# Nutty!!



## Lola'sGrammy (Mar 1, 2015)

will insist on messing around in the garden these days. Thing is, she asks to go out so one would presume for the toilet.... when we get to the toilet area, she will then literally go nutty!! running like a loony the second you step towards her. She still goes to the toilet outside but its a little time consuming when she is messing around. However we dont want to ignore he asking to go just in case .... Is this pretty normal? She was 10 weeks yesterday. I keep promising myself that once she can go for walks she may calm a bit?!!!


----------



## Datun Walnut (Oct 15, 2013)

No, it's completely normal. You've entered the 'poo world of insanity - along with the rest of us. Poppy is nearly 2 and sometimes you wouldn't believe the messing around that happens when we are trying to get her to wee. There's always a stick, worm or a blackbird that needs sorting. The dashing around madness is lessening but it still rears it's head. I'll miss it when she's fully an adult, so enjoy watching your baby idiot while you can.


----------



## Jlnstrm (Jan 26, 2015)

My 13 week old Harley does the exact same thing!!! Sometimes, the only way we can get him back in the house is by shaking a bag of treats. I love that he is so enthusiastic about the outdoors, however I fear that he might eat something out there that will make him sick! He often comes running to the door with various plants hanging from his mouth.  It is pretty entertaining to watch him out there though! 

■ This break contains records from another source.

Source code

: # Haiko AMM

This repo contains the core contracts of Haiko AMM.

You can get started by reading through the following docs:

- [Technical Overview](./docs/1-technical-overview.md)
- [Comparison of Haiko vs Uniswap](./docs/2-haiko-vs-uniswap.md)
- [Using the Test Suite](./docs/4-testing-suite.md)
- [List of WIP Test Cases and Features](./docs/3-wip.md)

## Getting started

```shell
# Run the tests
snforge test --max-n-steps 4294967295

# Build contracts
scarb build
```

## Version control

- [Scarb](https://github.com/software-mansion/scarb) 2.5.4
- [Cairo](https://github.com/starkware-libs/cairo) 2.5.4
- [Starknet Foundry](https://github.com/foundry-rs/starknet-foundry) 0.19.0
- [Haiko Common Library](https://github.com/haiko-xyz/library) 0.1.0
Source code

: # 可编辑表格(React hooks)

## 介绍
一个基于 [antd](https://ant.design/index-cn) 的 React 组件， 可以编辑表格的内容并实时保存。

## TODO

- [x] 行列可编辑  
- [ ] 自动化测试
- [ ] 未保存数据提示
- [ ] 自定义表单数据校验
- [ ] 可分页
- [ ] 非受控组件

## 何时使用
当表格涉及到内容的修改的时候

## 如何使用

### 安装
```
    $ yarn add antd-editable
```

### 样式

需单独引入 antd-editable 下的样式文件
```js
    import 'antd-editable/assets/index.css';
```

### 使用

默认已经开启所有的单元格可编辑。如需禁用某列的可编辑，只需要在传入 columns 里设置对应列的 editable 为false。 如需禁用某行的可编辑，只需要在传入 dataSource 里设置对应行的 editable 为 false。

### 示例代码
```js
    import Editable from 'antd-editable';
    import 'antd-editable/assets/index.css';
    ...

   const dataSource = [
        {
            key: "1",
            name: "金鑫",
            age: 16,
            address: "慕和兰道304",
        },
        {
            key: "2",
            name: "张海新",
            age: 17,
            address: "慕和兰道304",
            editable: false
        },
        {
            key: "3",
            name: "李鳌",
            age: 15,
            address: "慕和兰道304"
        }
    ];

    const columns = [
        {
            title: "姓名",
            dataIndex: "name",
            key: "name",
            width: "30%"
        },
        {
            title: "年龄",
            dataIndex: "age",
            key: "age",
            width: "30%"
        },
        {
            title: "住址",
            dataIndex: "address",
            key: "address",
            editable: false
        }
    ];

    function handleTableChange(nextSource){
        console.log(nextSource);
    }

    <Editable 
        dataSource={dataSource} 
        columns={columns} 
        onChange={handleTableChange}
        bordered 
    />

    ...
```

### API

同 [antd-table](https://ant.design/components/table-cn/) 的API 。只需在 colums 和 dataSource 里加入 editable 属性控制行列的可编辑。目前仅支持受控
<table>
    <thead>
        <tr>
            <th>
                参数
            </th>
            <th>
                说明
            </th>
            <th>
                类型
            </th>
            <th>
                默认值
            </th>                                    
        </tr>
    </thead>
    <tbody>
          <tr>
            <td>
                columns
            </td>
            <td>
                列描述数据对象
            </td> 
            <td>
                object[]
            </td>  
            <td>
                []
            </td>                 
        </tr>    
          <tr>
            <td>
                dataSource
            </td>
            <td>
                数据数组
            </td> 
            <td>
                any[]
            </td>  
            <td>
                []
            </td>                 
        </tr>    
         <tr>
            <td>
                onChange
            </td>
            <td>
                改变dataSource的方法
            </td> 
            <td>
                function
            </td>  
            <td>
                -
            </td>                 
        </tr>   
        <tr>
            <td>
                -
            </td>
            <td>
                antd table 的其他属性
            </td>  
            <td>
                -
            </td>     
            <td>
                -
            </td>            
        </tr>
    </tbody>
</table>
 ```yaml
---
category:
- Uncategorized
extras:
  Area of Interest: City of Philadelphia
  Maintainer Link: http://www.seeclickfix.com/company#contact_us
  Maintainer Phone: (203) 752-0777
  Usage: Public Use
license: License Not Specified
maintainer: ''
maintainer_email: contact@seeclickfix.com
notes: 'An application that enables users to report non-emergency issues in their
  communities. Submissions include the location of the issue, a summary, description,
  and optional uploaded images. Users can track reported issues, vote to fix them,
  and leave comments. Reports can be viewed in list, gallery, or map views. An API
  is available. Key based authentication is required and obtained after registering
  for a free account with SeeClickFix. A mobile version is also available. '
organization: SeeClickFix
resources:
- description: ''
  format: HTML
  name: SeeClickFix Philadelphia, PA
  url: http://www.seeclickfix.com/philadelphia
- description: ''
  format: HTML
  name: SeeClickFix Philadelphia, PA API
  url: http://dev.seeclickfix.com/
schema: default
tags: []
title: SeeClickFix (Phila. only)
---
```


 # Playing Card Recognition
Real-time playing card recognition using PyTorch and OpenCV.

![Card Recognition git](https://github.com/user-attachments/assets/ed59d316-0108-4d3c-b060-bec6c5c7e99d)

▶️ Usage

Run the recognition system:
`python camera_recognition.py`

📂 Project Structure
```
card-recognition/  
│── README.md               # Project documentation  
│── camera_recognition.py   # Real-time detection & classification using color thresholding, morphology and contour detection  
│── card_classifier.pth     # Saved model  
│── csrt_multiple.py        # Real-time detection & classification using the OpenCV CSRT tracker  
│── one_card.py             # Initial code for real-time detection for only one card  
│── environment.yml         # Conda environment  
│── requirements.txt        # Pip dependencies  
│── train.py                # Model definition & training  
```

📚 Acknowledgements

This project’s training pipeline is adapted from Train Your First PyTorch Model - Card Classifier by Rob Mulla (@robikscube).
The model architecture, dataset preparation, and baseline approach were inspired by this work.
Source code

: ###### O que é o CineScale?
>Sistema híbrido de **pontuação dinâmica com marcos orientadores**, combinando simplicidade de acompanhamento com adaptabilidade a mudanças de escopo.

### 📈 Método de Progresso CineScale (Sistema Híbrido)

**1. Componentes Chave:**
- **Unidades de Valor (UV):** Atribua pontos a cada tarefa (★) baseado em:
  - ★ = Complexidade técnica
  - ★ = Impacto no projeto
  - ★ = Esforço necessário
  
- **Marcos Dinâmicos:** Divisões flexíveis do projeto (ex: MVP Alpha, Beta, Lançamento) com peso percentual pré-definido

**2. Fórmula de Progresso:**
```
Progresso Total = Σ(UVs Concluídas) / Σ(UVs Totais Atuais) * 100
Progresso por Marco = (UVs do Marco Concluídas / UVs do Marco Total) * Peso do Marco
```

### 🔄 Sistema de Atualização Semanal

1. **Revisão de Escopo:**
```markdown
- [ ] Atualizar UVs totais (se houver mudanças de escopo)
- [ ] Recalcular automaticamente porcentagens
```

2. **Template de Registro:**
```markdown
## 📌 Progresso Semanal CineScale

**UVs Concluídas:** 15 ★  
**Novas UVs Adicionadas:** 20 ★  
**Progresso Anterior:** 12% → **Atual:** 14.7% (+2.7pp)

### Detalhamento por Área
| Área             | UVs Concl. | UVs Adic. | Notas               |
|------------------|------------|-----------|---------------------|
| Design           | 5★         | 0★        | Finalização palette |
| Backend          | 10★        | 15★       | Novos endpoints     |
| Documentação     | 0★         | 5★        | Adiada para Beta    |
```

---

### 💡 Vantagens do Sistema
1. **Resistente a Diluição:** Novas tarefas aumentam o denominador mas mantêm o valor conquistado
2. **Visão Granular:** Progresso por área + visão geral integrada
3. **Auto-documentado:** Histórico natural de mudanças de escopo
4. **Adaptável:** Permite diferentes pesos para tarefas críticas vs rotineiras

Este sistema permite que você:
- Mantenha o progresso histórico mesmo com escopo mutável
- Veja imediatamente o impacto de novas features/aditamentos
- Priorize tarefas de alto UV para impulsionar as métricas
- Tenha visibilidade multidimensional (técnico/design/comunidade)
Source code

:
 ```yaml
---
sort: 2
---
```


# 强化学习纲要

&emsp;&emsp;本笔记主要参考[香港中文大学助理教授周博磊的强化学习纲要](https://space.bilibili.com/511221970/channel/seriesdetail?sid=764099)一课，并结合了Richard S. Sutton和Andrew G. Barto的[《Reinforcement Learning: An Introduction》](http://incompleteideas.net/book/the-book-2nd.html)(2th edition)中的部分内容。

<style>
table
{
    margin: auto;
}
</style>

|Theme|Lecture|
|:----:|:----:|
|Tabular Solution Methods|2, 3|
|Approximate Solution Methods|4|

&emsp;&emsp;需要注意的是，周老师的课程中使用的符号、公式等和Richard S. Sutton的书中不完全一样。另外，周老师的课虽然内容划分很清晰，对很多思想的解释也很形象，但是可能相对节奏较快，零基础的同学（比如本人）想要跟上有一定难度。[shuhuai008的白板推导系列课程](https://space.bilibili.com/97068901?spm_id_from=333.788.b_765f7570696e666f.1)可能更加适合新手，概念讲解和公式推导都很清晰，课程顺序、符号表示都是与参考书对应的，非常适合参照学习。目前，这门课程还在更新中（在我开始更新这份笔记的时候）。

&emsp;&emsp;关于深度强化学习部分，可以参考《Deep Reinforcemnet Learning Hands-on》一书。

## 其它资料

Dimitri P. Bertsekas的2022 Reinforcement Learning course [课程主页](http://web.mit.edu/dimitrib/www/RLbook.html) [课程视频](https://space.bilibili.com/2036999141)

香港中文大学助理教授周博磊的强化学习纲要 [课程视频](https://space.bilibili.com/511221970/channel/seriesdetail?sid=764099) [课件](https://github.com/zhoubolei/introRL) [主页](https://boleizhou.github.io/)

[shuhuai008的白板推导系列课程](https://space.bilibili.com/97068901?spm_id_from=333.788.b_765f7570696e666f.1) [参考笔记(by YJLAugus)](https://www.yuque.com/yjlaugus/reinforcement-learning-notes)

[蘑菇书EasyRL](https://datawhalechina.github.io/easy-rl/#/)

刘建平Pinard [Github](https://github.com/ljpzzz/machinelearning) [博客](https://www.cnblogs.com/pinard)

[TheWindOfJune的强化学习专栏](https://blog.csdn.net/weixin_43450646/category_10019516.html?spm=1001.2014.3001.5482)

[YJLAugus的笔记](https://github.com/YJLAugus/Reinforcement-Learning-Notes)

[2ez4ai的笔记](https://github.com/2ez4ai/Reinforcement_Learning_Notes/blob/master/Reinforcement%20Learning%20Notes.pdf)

I've tried taking him for a walk to calm him as well, but he still gets just as excited and crazy when he is in the backyard! Must be the smell or something.


----------



## Tinman (Apr 23, 2013)

I used to shout "cheese" to get mine in, but I think I was beginning to give Ralph an identity crisis. As I was shouting cheese as often as I was calling him Ralph!


----------



## Mazzapoo (Jul 28, 2013)

I also answer to 'Cheese' and as with all things, the bluer the better


----------



## Tinman (Apr 23, 2013)

Mazzapoo said:


> I also answer to 'Cheese' and as with all things, the bluer the better


All things blue?
Blue wine?? You mean like blue nun?? 
Goes lovely with a bit of Stilton!! 
Dare I say films too?? 
(Well it is after 6pm now!!) x


----------



## Mazzapoo (Jul 28, 2013)

Steaks, comedians and smarties


----------



## Datun Walnut (Oct 15, 2013)

And slushies.


----------



## Lola'sGrammy (Mar 1, 2015)

Thing is she does actually come when you tell her to, it's the non toilet when she asks that's the issue lol.... Then of course
Once she's in she just wants to eat you alive, growling and snarling and the whites of her eyes on full display.... When she's good ,,, she's an angel 
When she's got one on her... She's the devil in disguise!!!


----------



## Marzi (Sep 17, 2012)

Obviously she needs to doodle dash around the garden for a bit longer terrorizing leafs, mud, snails, bits of gravel, worms etc etc. 
It is a very long time since I have had a puppy without an older dog.... these sorts of posts help me to remember what excellent role models and chew toy my older dogs have been for wild puppies! Older dog is very good at having a wee when told and so shows younger dog what is expected.... older dog enjoys chasing around the garden at warp speed with young nutty puppy in hot pursuit. Older dog appears to tolerate needle sharp teeth for much longer than I could and when they have had enough of the needles they communicate this fact very effectively to nutty puppy who then comes to you for reassurance, love and snuggles. Perfect
It will be so much easier for you when you get puppy number two because Lola will be there to take all the angst out of the equation!
(well, most of the angst )


----------



## Datun Walnut (Oct 15, 2013)

The poo veterans on this site love teasing you about getting poo number two. Just at the point when you are wondering poo number one was a good idea. We went through it too. Take heart and deep breaths an the doodle dashes will soon pass.


----------



## Lexi&Beemer (May 5, 2013)

My favorite was the instantaneous pause in the middle of a doodle dash to do a number 1 or number 2. I just figured they needed a little help getting their system moving. 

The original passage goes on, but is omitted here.